Sunday, 30 December 2012
Damnation (Karhozat) 
Damnation was a watershed moment for Hungarian filmmaker Bela Tarr, as it established the visual style and rigorous formalism that defined his works thenceforth. It was also a terrific introductory piece to his follow-up film, Satantango. The protagonist here is a morose, alcohol-addicted pseudo-intellectual called Karrer (Miklos B. Szekely) who is in love with a highly alluring bar singer (Veli Kerekes). However, unfortunately for him, she is highly fickle about their affair, and she is married to a man who scares him. So, when the manager of Titanik, the bar where she croons, offers him a shady job, he passes it on to her broke husband. This doesn’t just give him the opportunity for some quality intimacy with her, it also provides him on a platter the chance to exact a sweet revenge. The plot might remind one of 40s noir, but Tarr’s tonal, thematic and stylistic decisions made this an austere and bleakly beautiful portrayal of small-town ennui, anomie, isolation, existential alienation, moral decrepitude and stasis.
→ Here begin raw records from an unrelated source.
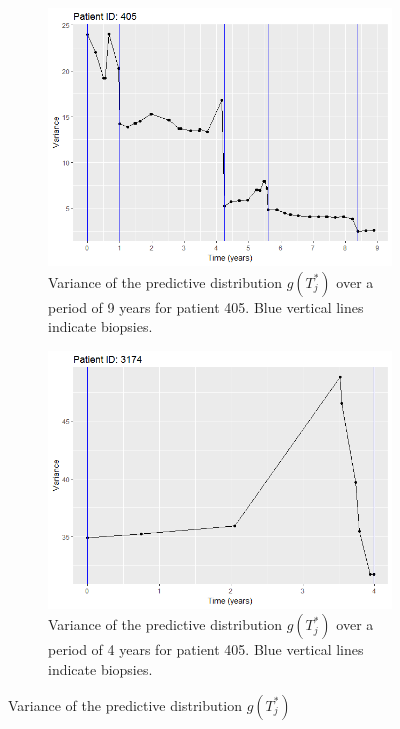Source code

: \begin{figure}[!htb]
    \centering
    \captionsetup{justification=centering}
    \begin{subfigure}[b]{0.45\textwidth}
        \includegraphics[width=\textwidth]{images/variance_pred_dist_405.png}
        \caption{Variance of the predictive distribution $g(T^*_j)$ over a period of 9 years for patient 405. Blue vertical lines indicate biopsies.}
        \label{fig : variance_pred_dist_405}
    \end{subfigure}   
    \begin{subfigure}[b]{0.45\textwidth}
        \includegraphics[width=\textwidth]{images/variance_pred_dist_3174.png}
        \caption{Variance of the predictive distribution $g(T^*_j)$ over a period of 4 years for patient 405. Blue vertical lines indicate biopsies.}
        \label{fig : variance_pred_dist_3174}
    \end{subfigure}
    \caption{Variance of the predictive distribution $g(T^*_j)$}\label{fig : variance_pred_dist}
\end{figure}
Shot in high-contrast B/W, using his trademark audacious single takes, the film’s visual signature is quintessential Tarr. The desolate, depopulated and grimy wastelands, and the perpetual state of rain and mud, against which he juxtaposed his weary characters, were essential to the film’s mood and tone, as were the long moments of silence and inaction. Tarr’s fascination with long, loosely choreographed dance sequences, too, was on mesmeric display here. Interestingly, it is a rarity in Tarr’s canon in that it comprised of far more music – albeit played on-screen as opposed to background score – than is generally the case with his films, including a lovely song.